[Collected data entries]
● ● ● ● ● ● ●
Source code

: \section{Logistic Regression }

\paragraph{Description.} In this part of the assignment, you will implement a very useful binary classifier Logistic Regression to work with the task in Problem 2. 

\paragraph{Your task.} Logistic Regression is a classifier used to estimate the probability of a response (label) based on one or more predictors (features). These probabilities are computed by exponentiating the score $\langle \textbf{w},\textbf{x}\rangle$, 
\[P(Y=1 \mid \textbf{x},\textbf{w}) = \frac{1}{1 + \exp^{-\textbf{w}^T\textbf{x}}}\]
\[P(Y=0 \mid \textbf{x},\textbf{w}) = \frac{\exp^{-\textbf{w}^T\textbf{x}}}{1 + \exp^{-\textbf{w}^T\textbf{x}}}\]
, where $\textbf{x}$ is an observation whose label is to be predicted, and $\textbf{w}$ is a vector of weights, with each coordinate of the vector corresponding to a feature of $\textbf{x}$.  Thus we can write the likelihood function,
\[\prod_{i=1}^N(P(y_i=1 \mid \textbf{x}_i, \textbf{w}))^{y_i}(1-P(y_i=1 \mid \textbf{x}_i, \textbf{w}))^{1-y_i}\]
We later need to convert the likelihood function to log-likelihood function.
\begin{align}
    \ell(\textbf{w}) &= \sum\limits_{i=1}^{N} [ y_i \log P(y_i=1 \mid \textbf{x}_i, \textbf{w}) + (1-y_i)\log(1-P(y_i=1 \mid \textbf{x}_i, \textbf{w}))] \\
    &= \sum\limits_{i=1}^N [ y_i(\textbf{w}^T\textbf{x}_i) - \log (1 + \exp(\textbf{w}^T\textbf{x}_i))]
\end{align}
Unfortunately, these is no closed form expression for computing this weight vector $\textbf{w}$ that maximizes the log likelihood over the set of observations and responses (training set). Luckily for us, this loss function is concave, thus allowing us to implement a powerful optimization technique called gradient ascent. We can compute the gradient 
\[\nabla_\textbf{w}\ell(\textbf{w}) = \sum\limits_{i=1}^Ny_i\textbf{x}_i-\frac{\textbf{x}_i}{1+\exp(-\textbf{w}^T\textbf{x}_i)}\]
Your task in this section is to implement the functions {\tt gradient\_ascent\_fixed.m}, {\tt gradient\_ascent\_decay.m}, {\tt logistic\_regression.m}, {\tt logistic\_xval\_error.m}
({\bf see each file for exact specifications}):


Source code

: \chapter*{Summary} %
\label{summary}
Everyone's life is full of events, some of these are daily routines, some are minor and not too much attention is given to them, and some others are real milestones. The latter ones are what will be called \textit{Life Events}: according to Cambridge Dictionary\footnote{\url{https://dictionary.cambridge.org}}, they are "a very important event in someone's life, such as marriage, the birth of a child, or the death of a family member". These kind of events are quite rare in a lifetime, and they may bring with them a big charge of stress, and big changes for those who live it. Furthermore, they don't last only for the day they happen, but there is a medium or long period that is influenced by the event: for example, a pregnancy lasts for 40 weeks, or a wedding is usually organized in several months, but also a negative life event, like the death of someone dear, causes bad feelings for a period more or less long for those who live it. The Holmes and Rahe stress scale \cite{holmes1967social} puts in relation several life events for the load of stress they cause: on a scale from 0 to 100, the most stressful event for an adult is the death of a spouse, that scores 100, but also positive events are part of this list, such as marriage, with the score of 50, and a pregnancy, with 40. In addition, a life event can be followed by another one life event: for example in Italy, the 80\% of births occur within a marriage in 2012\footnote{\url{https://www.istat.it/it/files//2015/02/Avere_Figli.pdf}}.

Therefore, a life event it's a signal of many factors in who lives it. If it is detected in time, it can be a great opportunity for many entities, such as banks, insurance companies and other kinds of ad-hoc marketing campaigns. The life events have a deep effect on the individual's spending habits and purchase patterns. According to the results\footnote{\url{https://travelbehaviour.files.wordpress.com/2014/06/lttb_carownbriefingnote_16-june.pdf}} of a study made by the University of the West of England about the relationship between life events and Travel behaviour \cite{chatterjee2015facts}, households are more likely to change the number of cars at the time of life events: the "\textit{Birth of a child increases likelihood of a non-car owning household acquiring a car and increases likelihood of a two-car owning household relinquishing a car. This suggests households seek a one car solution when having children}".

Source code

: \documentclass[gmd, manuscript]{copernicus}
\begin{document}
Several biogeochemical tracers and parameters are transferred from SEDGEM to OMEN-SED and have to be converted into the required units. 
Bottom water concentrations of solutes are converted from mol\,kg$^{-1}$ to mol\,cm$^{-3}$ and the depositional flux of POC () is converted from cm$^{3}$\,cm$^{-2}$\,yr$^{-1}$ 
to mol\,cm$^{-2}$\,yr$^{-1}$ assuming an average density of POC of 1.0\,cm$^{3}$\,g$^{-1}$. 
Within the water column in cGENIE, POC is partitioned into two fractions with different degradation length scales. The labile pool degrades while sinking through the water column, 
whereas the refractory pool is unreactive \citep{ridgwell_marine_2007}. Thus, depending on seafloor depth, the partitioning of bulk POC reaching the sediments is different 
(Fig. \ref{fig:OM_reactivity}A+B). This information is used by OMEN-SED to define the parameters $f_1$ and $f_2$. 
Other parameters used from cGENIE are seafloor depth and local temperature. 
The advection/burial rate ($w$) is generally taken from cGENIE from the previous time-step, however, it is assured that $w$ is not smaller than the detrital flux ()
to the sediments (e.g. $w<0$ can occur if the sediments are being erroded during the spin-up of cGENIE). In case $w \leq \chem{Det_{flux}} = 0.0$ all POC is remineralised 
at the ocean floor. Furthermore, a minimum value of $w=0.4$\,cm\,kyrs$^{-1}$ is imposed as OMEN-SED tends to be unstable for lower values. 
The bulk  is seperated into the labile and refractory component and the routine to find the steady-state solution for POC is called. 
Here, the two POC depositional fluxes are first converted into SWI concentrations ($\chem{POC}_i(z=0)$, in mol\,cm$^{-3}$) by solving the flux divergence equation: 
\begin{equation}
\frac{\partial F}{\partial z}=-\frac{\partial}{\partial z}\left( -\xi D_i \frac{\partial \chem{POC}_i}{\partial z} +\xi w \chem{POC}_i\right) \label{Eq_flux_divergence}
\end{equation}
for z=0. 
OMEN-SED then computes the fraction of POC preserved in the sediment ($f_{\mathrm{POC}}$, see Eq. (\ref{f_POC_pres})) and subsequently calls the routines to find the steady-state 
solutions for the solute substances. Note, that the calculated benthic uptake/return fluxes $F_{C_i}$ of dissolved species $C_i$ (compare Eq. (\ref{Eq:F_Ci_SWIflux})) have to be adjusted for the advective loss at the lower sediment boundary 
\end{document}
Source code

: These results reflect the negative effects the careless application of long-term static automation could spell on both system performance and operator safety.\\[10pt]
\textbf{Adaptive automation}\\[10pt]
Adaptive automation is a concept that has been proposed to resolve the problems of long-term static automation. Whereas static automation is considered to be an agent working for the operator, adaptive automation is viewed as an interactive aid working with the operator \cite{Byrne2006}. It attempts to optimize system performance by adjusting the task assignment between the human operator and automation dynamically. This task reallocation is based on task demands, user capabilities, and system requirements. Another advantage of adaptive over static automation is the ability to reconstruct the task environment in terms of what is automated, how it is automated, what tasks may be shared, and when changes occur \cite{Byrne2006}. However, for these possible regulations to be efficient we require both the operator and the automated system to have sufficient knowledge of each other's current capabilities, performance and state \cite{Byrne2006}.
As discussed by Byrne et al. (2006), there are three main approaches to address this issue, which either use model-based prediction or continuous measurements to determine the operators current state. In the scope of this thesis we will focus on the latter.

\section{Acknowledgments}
● ● ● ● ● ● ●
→ TASK PROMPT
In the answer, every line above should be retyped exactly.

→ RESPONSE TO THIS TASK
Source code

: \section{Logistic Regression }

\paragraph{Description.} In this part of the assignment, you will implement a very useful binary classifier Logistic Regression to work with the task in Problem 2. 

\paragraph{Your task.} Logistic Regression is a classifier used to estimate the probability of a response (label) based on one or more predictors (features). These probabilities are computed by exponentiating the score $\langle \textbf{w},\textbf{x}\rangle$, 
\[P(Y=1 \mid \textbf{x},\textbf{w}) = \frac{1}{1 + \exp^{-\textbf{w}^T\textbf{x}}}\]
\[P(Y=0 \mid \textbf{x},\textbf{w}) = \frac{\exp^{-\textbf{w}^T\textbf{x}}}{1 + \exp^{-\textbf{w}^T\textbf{x}}}\]
, where $\textbf{x}$ is an observation whose label is to be predicted, and $\textbf{w}$ is a vector of weights, with each coordinate of the vector corresponding to a feature of $\textbf{x}$.  Thus we can write the likelihood function,
\[\prod_{i=1}^N(P(y_i=1 \mid \textbf{x}_i, \textbf{w}))^{y_i}(1-P(y_i=1 \mid \textbf{x}_i, \textbf{w}))^{1-y_i}\]
We later need to convert the likelihood function to log-likelihood function.
\begin{align}
    \ell(\textbf{w}) &= \sum\limits_{i=1}^{N} [ y_i \log P(y_i=1 \mid \textbf{x}_i, \textbf{w}) + (1-y_i)\log(1-P(y_i=1 \mid \textbf{x}_i, \textbf{w}))] \\
    &= \sum\limits_{i=1}^N [ y_i(\textbf{w}^T\textbf{x}_i) - \log (1 + \exp(\textbf{w}^T\textbf{x}_i))]
\end{align}
Unfortunately, these is no closed form expression for computing this weight vector $\textbf{w}$ that maximizes the log likelihood over the set of observations and responses (training set). Luckily for us, this loss function is concave, thus allowing us to implement a powerful optimization technique called gradient ascent. We can compute the gradient 
\[\nabla_\textbf{w}\ell(\textbf{w}) = \sum\limits_{i=1}^Ny_i\textbf{x}_i-\frac{\textbf{x}_i}{1+\exp(-\textbf{w}^T\textbf{x}_i)}\]
Your task in this section is to implement the functions {\tt gradient\_ascent\_fixed.m}, {\tt gradient\_ascent\_decay.m}, {\tt logistic\_regression.m}, {\tt logistic\_xval\_error.m}
({\bf see each file for exact specifications}):


Source code

: \chapter*{Summary} %
\label{summary}
Everyone's life is full of events, some of these are daily routines, some are minor and not too much attention is given to them, and some others are real milestones. The latter ones are what will be called \textit{Life Events}: according to Cambridge Dictionary\footnote{\url{https://dictionary.cambridge.org}}, they are "a very important event in someone's life, such as marriage, the birth of a child, or the death of a family member". These kind of events are quite rare in a lifetime, and they may bring with them a big charge of stress, and big changes for those who live it. Furthermore, they don't last only for the day they happen, but there is a medium or long period that is influenced by the event: for example, a pregnancy lasts for 40 weeks, or a wedding is usually organized in several months, but also a negative life event, like the death of someone dear, causes bad feelings for a period more or less long for those who live it. The Holmes and Rahe stress scale \cite{holmes1967social} puts in relation several life events for the load of stress they cause: on a scale from 0 to 100, the most stressful event for an adult is the death of a spouse, that scores 100, but also positive events are part of this list, such as marriage, with the score of 50, and a pregnancy, with 40. In addition, a life event can be followed by another one life event: for example in Italy, the 80\% of births occur within a marriage in 2012\footnote{\url{https://www.istat.it/it/files//2015/02/Avere_Figli.pdf}}.

Therefore, a life event it's a signal of many factors in who lives it. If it is detected in time, it can be a great opportunity for many entities, such as banks, insurance companies and other kinds of ad-hoc marketing campaigns. The life events have a deep effect on the individual's spending habits and purchase patterns. According to the results\footnote{\url{https://travelbehaviour.files.wordpress.com/2014/06/lttb_carownbriefingnote_16-june.pdf}} of a study made by the University of the West of England about the relationship between life events and Travel behaviour \cite{chatterjee2015facts}, households are more likely to change the number of cars at the time of life events: the "\textit{Birth of a child increases likelihood of a non-car owning household acquiring a car and increases likelihood of a two-car owning household relinquishing a car. This suggests households seek a one car solution when having children}".

Source code

: \documentclass[gmd, manuscript]{copernicus}
\begin{document}
Several biogeochemical tracers and parameters are transferred from SEDGEM to OMEN-SED and have to be converted into the required units. 
Bottom water concentrations of solutes are converted from mol\,kg$^{-1}$ to mol\,cm$^{-3}$ and the depositional flux of POC () is converted from cm$^{3}$\,cm$^{-2}$\,yr$^{-1}$ 
to mol\,cm$^{-2}$\,yr$^{-1}$ assuming an average density of POC of 1.0\,cm$^{3}$\,g$^{-1}$. 
Within the water column in cGENIE, POC is partitioned into two fractions with different degradation length scales. The labile pool degrades while sinking through the water column, 
whereas the refractory pool is unreactive \citep{ridgwell_marine_2007}. Thus, depending on seafloor depth, the partitioning of bulk POC reaching the sediments is different 
(Fig. \ref{fig:OM_reactivity}A+B). This information is used by OMEN-SED to define the parameters $f_1$ and $f_2$. 
Other parameters used from cGENIE are seafloor depth and local temperature. 
The advection/burial rate ($w$) is generally taken from cGENIE from the previous time-step, however, it is assured that $w$ is not smaller than the detrital flux ()
to the sediments (e.g. $w<0$ can occur if the sediments are being erroded during the spin-up of cGENIE). In case $w \leq \chem{Det_{flux}} = 0.0$ all POC is remineralised 
at the ocean floor. Furthermore, a minimum value of $w=0.4$\,cm\,kyrs$^{-1}$ is imposed as OMEN-SED tends to be unstable for lower values. 
The bulk  is seperated into the labile and refractory component and the routine to find the steady-state solution for POC is called. 
Here, the two POC depositional fluxes are first converted into SWI concentrations ($\chem{POC}_i(z=0)$, in mol\,cm$^{-3}$) by solving the flux divergence equation: 
\begin{equation}
\frac{\partial F}{\partial z}=-\frac{\partial}{\partial z}\left( -\xi D_i \frac{\partial \chem{POC}_i}{\partial z} +\xi w \chem{POC}_i\right) \label{Eq_flux_divergence}
\end{equation}
for z=0. 
OMEN-SED then computes the fraction of POC preserved in the sediment ($f_{\mathrm{POC}}$, see Eq. (\ref{f_POC_pres})) and subsequently calls the routines to find the steady-state 
solutions for the solute substances. Note, that the calculated benthic uptake/return fluxes $F_{C_i}$ of dissolved species $C_i$ (compare Eq. (\ref{Eq:F_Ci_SWIflux})) have to be adjusted for the advective loss at the lower sediment boundary 
\end{document}
Source code

: These results reflect the negative effects the careless application of long-term static automation could spell on both system performance and operator safety.\\[10pt]
\textbf{Adaptive automation}\\[10pt]
Adaptive automation is a concept that has been proposed to resolve the problems of long-term static automation. Whereas static automation is considered to be an agent working for the operator, adaptive automation is viewed as an interactive aid working with the operator \cite{Byrne2006}. It attempts to optimize system performance by adjusting the task assignment between the human operator and automation dynamically. This task reallocation is based on task demands, user capabilities, and system requirements. Another advantage of adaptive over static automation is the ability to reconstruct the task environment in terms of what is automated, how it is automated, what tasks may be shared, and when changes occur \cite{Byrne2006}. However, for these possible regulations to be efficient we require both the operator and the automated system to have sufficient knowledge of each other's current capabilities, performance and state \cite{Byrne2006}.
As discussed by Byrne et al. (2006), there are three main approaches to address this issue, which either use model-based prediction or continuous measurements to determine the operators current state. In the scope of this thesis we will focus on the latter.

\section{Acknowledgments}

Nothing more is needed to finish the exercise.